In this challenge we will represent a line of dominoes as a string of |, / and \. You will be given a string of dominoes as input and you must determine what they look like when they have settled. Here are the rules for how dominoes fall over

  • A standing domino, |, left of a left fallen domino, \, will become a left fallen domino as well.

  • A standing domino, |, right of a right fallen domino, /, will become a right fallen domino as well.

  • If a standing domino is between a left fallen \ and a right fallen / domino, it will remain standing.

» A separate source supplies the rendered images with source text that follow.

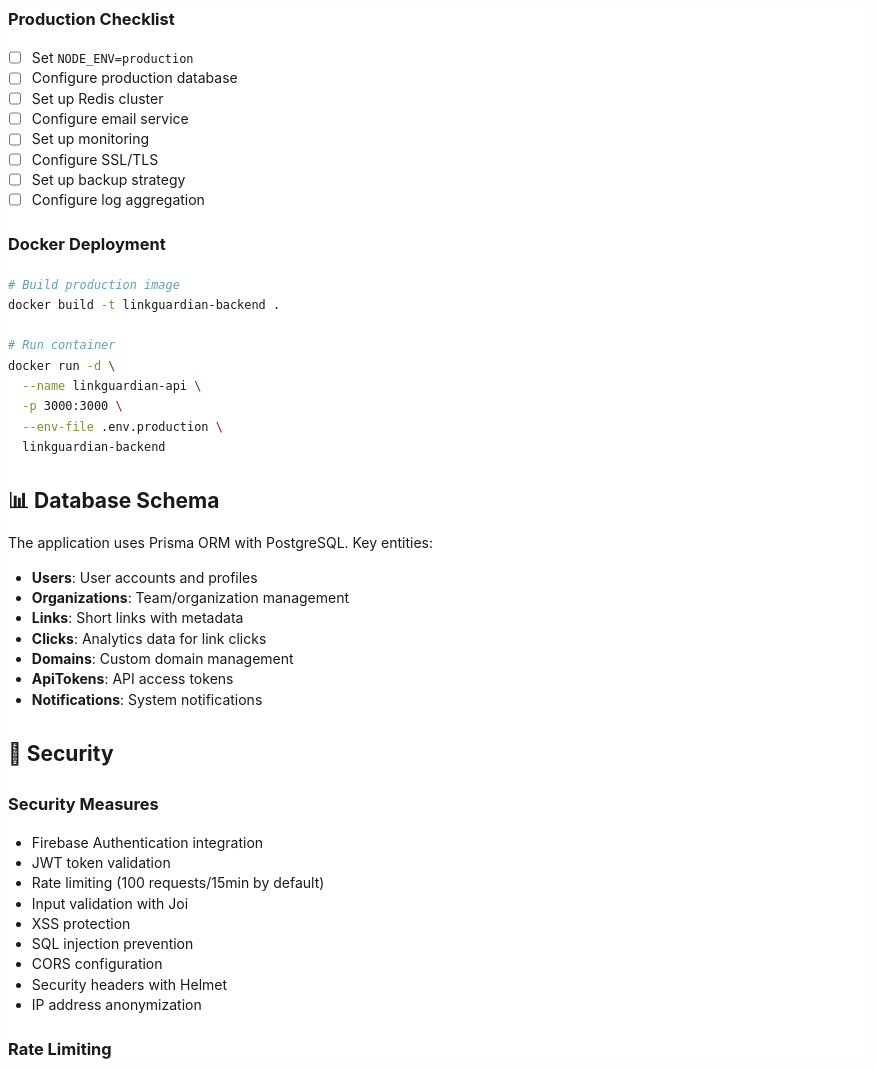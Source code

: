 ### Production Checklist

- [ ] Set `NODE_ENV=production`
- [ ] Configure production database
- [ ] Set up Redis cluster
- [ ] Configure email service
- [ ] Set up monitoring
- [ ] Configure SSL/TLS
- [ ] Set up backup strategy
- [ ] Configure log aggregation

### Docker Deployment

```bash
# Build production image
docker build -t linkguardian-backend .

# Run container
docker run -d \
  --name linkguardian-api \
  -p 3000:3000 \
  --env-file .env.production \
  linkguardian-backend
```

## 📊 Database Schema

The application uses Prisma ORM with PostgreSQL. Key entities:

- **Users**: User accounts and profiles
- **Organizations**: Team/organization management
- **Links**: Short links with metadata
- **Clicks**: Analytics data for link clicks
- **Domains**: Custom domain management
- **ApiTokens**: API access tokens
- **Notifications**: System notifications

## 🔐 Security

### Security Measures

- Firebase Authentication integration
- JWT token validation
- Rate limiting (100 requests/15min by default)
- Input validation with Joi
- XSS protection
- SQL injection prevention
- CORS configuration
- Security headers with Helmet
- IP address anonymization

### Rate Limiting
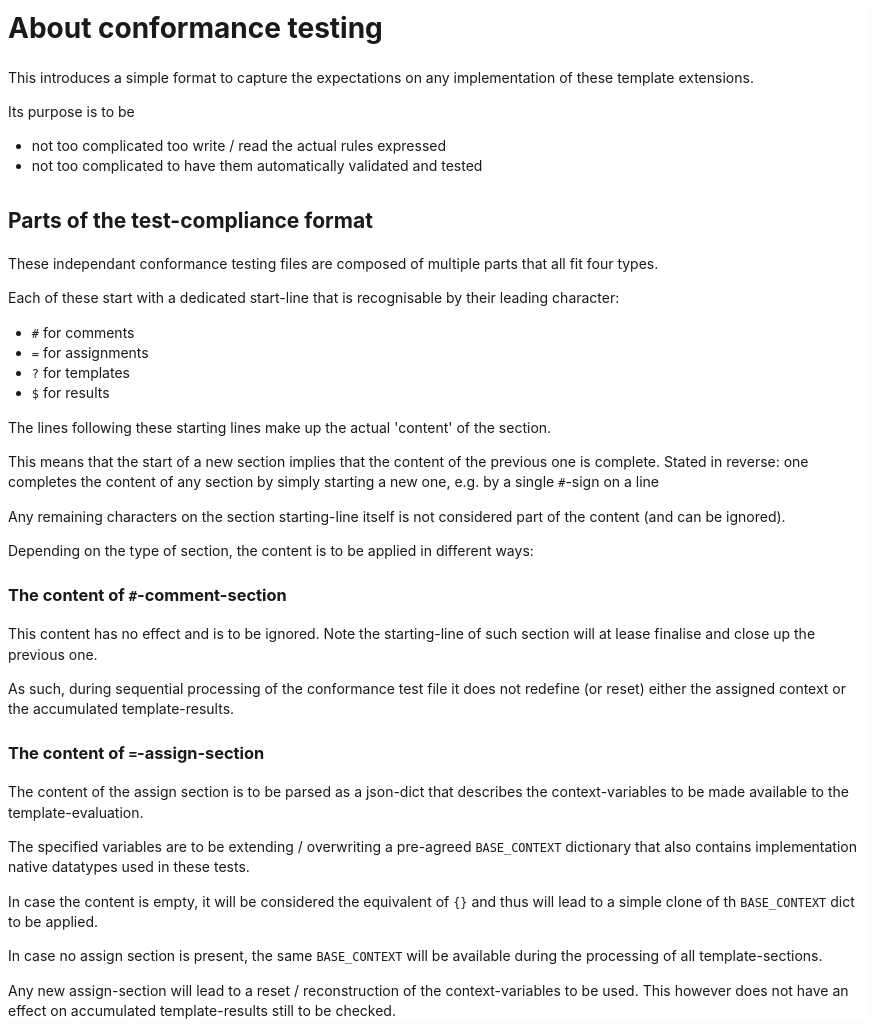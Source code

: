 # About conformance testing

This introduces a simple format to capture the expectations on any implementation of these template extensions.

Its purpose is to be 
* not too complicated too write / read the actual rules expressed
* not too complicated to have them automatically validated and tested


## Parts of the test-compliance format

These independant conformance testing files are composed of multiple parts that all fit four types.

Each of these start with a dedicated start-line that is recognisable by their leading character:
  * `#` for comments
  * `=` for assignments
  * `?` for templates
  * `$` for results

The lines following these starting lines make up the actual 'content' of the section. 

This means that the start of a new section implies that the content of the previous one is complete. Stated in reverse: one completes the content of any section by simply starting a new one, e.g. by a single `#`-sign on a line

Any remaining characters on the section starting-line itself is not considered part of the content (and can be ignored).

Depending on the type of section, the content is to be applied in different ways:

### The content of `#`-comment-section

This content has no effect and is to be ignored. Note the starting-line of such section will at lease finalise and close up the previous one.

As such, during sequential processing of the conformance test file it does not redefine (or reset) either the assigned context or the accumulated template-results.

### The content of `=`-assign-section

The content of the assign section is to be parsed as a json-dict that describes the context-variables to be made available to the template-evaluation.

The specified variables are to be extending / overwriting a pre-agreed `BASE_CONTEXT` dictionary that also contains implementation native datatypes used in these tests.

In case the content is empty, it will be considered the equivalent of `{}` and thus will lead to a simple clone of th `BASE_CONTEXT` dict to be applied.

In case no assign section is present, the same `BASE_CONTEXT` will be available during the processing of all template-sections.

Any new assign-section will lead to a reset / reconstruction of the context-variables to be used. This however does not have an effect on accumulated template-results still to be checked.
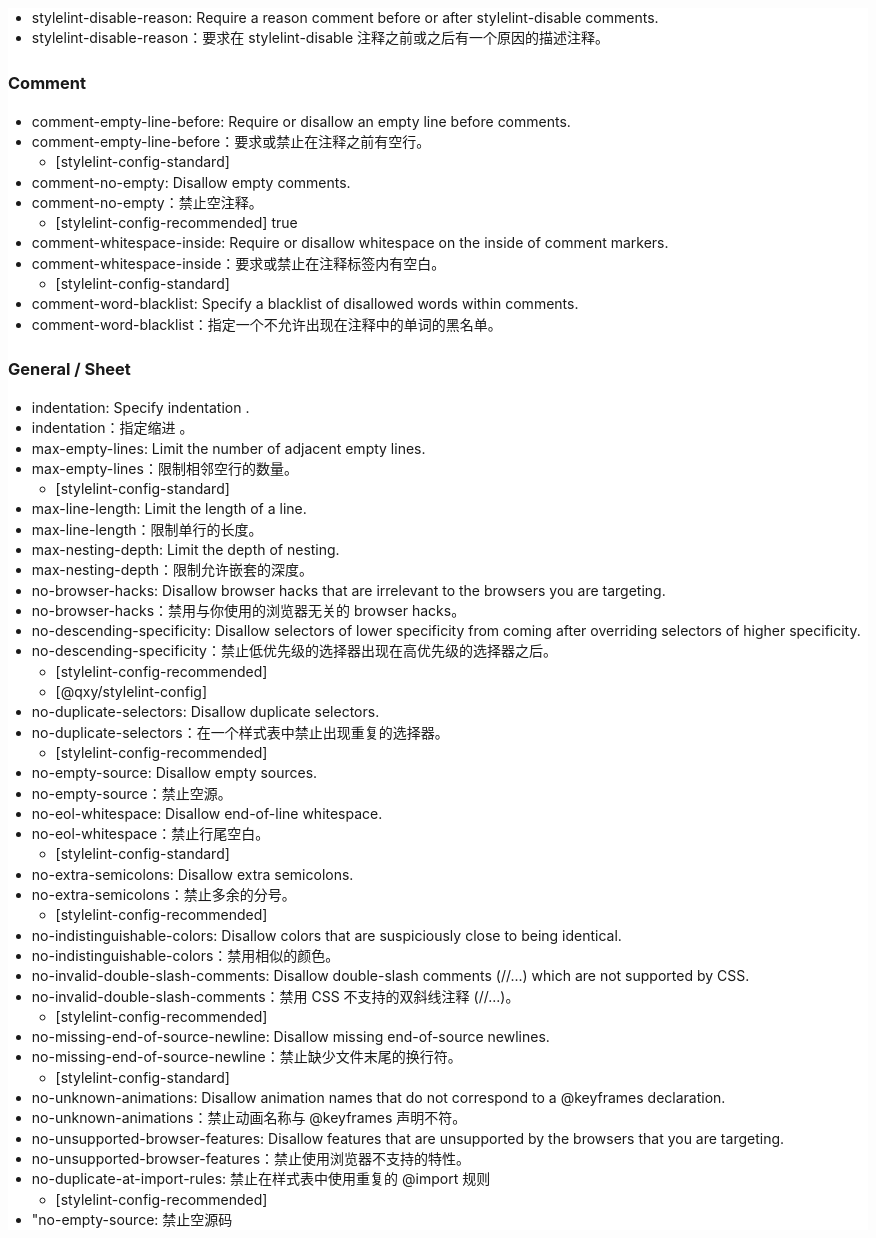 * stylelint-disable-reason: Require a reason comment before or after stylelint-disable comments.
* stylelint-disable-reason：要求在 stylelint-disable 注释之前或之后有一个原因的描述注释。

### Comment

* comment-empty-line-before: Require or disallow an empty line before comments.
* comment-empty-line-before：要求或禁止在注释之前有空行。
  * [stylelint-config-standard]
* comment-no-empty: Disallow empty comments.
* comment-no-empty：禁止空注释。
  * [stylelint-config-recommended] true
* comment-whitespace-inside: Require or disallow whitespace on the inside of comment markers.
* comment-whitespace-inside：要求或禁止在注释标签内有空白。
  * [stylelint-config-standard]
* comment-word-blacklist: Specify a blacklist of disallowed words within comments.
* comment-word-blacklist：指定一个不允许出现在注释中的单词的黑名单。

### General / Sheet

* indentation: Specify indentation .
* indentation：指定缩进 。
* max-empty-lines: Limit the number of adjacent empty lines.
* max-empty-lines：限制相邻空行的数量。
  * [stylelint-config-standard]
* max-line-length: Limit the length of a line.
* max-line-length：限制单行的长度。
* max-nesting-depth: Limit the depth of nesting.
* max-nesting-depth：限制允许嵌套的深度。
* no-browser-hacks: Disallow browser hacks that are irrelevant to the browsers you are targeting.
* no-browser-hacks：禁用与你使用的浏览器无关的 browser hacks。
* no-descending-specificity: Disallow selectors of lower specificity from coming after overriding selectors of higher specificity.
* no-descending-specificity：禁止低优先级的选择器出现在高优先级的选择器之后。
  * [stylelint-config-recommended]
  * [@qxy/stylelint-config]
* no-duplicate-selectors: Disallow duplicate selectors.
* no-duplicate-selectors：在一个样式表中禁止出现重复的选择器。
  * [stylelint-config-recommended]
* no-empty-source: Disallow empty sources.
* no-empty-source：禁止空源。
* no-eol-whitespace: Disallow end-of-line whitespace.
* no-eol-whitespace：禁止行尾空白。
  * [stylelint-config-standard]
* no-extra-semicolons: Disallow extra semicolons.
* no-extra-semicolons：禁止多余的分号。
  * [stylelint-config-recommended]
* no-indistinguishable-colors: Disallow colors that are suspiciously close to being identical.
* no-indistinguishable-colors：禁用相似的颜色。
* no-invalid-double-slash-comments: Disallow double-slash comments (//...) which are not supported by CSS.
* no-invalid-double-slash-comments：禁用 CSS 不支持的双斜线注释 (//...)。
  * [stylelint-config-recommended]
* no-missing-end-of-source-newline: Disallow missing end-of-source newlines.
* no-missing-end-of-source-newline：禁止缺少文件末尾的换行符。
  * [stylelint-config-standard]
* no-unknown-animations: Disallow animation names that do not correspond to a @keyframes declaration.
* no-unknown-animations：禁止动画名称与 @keyframes 声明不符。
* no-unsupported-browser-features: Disallow features that are unsupported by the browsers that you are targeting.
* no-unsupported-browser-features：禁止使用浏览器不支持的特性。
* no-duplicate-at-import-rules: 禁止在样式表中使用重复的 @import 规则
  * [stylelint-config-recommended]
* "no-empty-source: 禁止空源码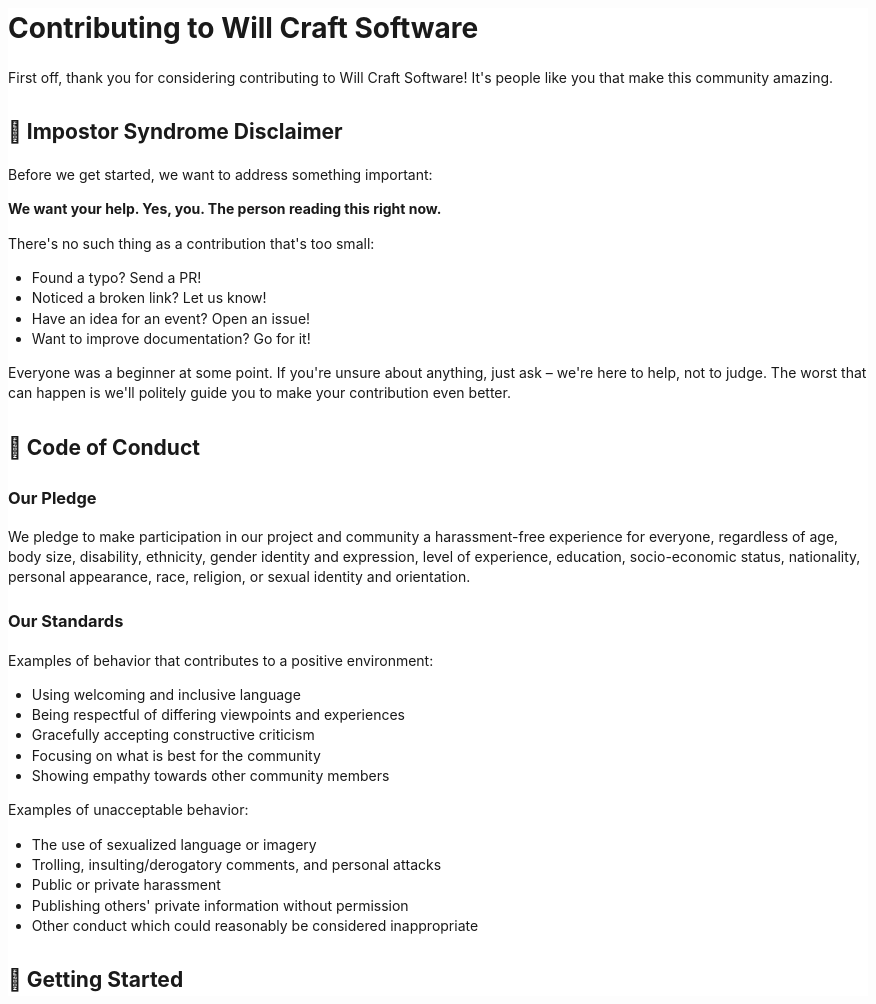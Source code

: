 # Contributing to Will Craft Software

First off, thank you for considering contributing to Will Craft Software! It's
people like you that make this community amazing.

## 📌 Impostor Syndrome Disclaimer

Before we get started, we want to address something important:

**We want your help. Yes, you. The person reading this right now.**

There's no such thing as a contribution that's too small:

- Found a typo? Send a PR!
- Noticed a broken link? Let us know!
- Have an idea for an event? Open an issue!
- Want to improve documentation? Go for it!

Everyone was a beginner at some point. If you're unsure about anything, just ask
– we're here to help, not to judge. The worst that can happen is we'll politely
guide you to make your contribution even better.

## 🤝 Code of Conduct

### Our Pledge

We pledge to make participation in our project and community a harassment-free
experience for everyone, regardless of age, body size, disability, ethnicity,
gender identity and expression, level of experience, education, socio-economic
status, nationality, personal appearance, race, religion, or sexual identity and
orientation.

### Our Standards

Examples of behavior that contributes to a positive environment:

- Using welcoming and inclusive language
- Being respectful of differing viewpoints and experiences
- Gracefully accepting constructive criticism
- Focusing on what is best for the community
- Showing empathy towards other community members

Examples of unacceptable behavior:

- The use of sexualized language or imagery
- Trolling, insulting/derogatory comments, and personal attacks
- Public or private harassment
- Publishing others' private information without permission
- Other conduct which could reasonably be considered inappropriate

## 🚀 Getting Started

These rules are applied repeatedly until the arrangement no longer changes.

Here is an example of how a single input might arrive at its conclusion

|||||||\/|||||||\||\|||/||||||\|||||

||||||\\//|||||\\|\\|||//||||\\|||||
|||||\\\///|||\\\\\\|||///||\\\|||||
||||\\\\////|\\\\\\\|||////\\\\|||||
|||\\\\\////|\\\\\\\|||////\\\\|||||
||\\\\\\////|\\\\\\\|||////\\\\|||||
|\\\\\\\////|\\\\\\\|||////\\\\|||||

\\\\\\\\////|\\\\\\\|||////\\\\|||||

Your task is to write code that finds and outputs the end result of a input. You may assume that the input is always valid and contains at least 2 characters.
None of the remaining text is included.